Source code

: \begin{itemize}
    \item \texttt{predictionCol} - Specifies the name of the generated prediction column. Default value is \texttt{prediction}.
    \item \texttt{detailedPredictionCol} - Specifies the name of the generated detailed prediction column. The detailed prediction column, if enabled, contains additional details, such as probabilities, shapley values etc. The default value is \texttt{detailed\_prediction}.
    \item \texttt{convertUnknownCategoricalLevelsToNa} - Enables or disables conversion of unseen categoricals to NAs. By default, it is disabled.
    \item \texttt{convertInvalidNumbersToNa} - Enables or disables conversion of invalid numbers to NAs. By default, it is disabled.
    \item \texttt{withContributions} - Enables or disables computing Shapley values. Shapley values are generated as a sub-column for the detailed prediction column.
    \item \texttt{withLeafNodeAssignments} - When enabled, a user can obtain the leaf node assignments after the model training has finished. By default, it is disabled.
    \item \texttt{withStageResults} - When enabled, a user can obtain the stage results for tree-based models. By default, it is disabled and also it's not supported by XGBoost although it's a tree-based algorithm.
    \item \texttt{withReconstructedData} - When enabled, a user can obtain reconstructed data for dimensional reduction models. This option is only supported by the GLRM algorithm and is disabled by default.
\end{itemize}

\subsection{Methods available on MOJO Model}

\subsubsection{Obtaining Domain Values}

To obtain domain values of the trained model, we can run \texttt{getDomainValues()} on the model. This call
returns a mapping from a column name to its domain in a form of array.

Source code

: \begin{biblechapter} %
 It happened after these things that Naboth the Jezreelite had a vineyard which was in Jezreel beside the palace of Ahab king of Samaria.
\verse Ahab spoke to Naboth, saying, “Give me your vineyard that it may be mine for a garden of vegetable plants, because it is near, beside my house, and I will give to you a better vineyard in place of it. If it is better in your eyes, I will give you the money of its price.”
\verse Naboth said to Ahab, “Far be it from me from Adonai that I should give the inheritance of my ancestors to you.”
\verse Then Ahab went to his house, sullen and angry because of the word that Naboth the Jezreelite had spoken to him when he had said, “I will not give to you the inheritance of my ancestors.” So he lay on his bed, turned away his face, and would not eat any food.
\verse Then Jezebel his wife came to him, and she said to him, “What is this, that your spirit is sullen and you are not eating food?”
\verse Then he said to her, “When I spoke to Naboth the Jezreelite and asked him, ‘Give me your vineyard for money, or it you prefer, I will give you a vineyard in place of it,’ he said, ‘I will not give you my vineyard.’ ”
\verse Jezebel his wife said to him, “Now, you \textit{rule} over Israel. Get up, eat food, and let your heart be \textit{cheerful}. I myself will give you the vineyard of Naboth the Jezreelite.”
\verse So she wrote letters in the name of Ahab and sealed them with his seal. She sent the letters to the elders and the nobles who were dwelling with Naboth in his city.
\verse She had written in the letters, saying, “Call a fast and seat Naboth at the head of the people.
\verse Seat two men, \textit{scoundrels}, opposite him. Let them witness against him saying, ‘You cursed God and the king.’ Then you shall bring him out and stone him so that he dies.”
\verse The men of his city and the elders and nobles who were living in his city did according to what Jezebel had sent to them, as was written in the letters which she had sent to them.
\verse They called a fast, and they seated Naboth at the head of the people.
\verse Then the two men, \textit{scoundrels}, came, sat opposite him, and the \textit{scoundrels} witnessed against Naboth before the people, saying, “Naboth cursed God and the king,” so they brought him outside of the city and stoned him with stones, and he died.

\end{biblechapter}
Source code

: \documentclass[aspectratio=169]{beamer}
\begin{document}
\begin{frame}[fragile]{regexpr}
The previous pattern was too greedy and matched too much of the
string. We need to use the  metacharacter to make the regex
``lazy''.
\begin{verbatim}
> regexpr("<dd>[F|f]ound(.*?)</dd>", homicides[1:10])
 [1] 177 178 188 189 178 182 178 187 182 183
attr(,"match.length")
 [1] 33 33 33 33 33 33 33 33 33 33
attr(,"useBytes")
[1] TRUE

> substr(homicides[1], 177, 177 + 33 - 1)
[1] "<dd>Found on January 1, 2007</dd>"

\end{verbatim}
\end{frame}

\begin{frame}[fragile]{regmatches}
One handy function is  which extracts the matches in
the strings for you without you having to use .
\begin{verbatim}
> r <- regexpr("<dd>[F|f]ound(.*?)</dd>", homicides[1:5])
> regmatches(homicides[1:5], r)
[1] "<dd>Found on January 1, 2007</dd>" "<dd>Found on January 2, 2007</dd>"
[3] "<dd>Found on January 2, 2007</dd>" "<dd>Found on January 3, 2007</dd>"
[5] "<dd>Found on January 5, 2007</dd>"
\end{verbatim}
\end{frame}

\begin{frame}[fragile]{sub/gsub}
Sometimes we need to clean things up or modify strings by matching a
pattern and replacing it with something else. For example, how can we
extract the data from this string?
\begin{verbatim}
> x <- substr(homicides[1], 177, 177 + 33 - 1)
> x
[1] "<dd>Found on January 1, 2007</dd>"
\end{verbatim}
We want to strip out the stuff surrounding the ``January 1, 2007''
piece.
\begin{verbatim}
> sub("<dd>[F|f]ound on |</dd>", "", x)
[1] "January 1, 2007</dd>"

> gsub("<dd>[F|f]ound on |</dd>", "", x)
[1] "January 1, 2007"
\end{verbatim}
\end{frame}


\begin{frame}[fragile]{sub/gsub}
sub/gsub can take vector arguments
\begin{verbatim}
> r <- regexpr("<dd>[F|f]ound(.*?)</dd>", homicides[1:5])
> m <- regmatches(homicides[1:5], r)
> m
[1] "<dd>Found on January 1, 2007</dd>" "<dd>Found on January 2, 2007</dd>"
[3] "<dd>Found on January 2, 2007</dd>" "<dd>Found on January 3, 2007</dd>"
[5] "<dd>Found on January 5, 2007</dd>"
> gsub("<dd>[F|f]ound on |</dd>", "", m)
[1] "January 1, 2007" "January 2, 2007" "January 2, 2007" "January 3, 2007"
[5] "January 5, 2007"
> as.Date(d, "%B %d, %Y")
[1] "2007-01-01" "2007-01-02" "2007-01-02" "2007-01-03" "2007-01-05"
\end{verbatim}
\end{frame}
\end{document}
════════════════
### YOUR TASK
From the entries above, collect every line with the string "Then" in it.

### THE COMPLETED TASK
\verse Then Ahab went to his house, sullen and angry because of the word that Naboth the Jezreelite had spoken to him when he had said, “I will not give to you the inheritance of my ancestors.” So he lay on his bed, turned away his face, and would not eat any food.
\verse Then Jezebel his wife came to him, and she said to him, “What is this, that your spirit is sullen and you are not eating food?”
\verse Then he said to her, “When I spoke to Naboth the Jezreelite and asked him, ‘Give me your vineyard for money, or it you prefer, I will give you a vineyard in place of it,’ he said, ‘I will not give you my vineyard.’ ”
\verse Seat two men, \textit{scoundrels}, opposite him. Let them witness against him saying, ‘You cursed God and the king.’ Then you shall bring him out and stone him so that he dies.”
\verse Then the two men, \textit{scoundrels}, came, sat opposite him, and the \textit{scoundrels} witnessed against Naboth before the people, saying, “Naboth cursed God and the king,” so they brought him outside of the city and stoned him with stones, and he died.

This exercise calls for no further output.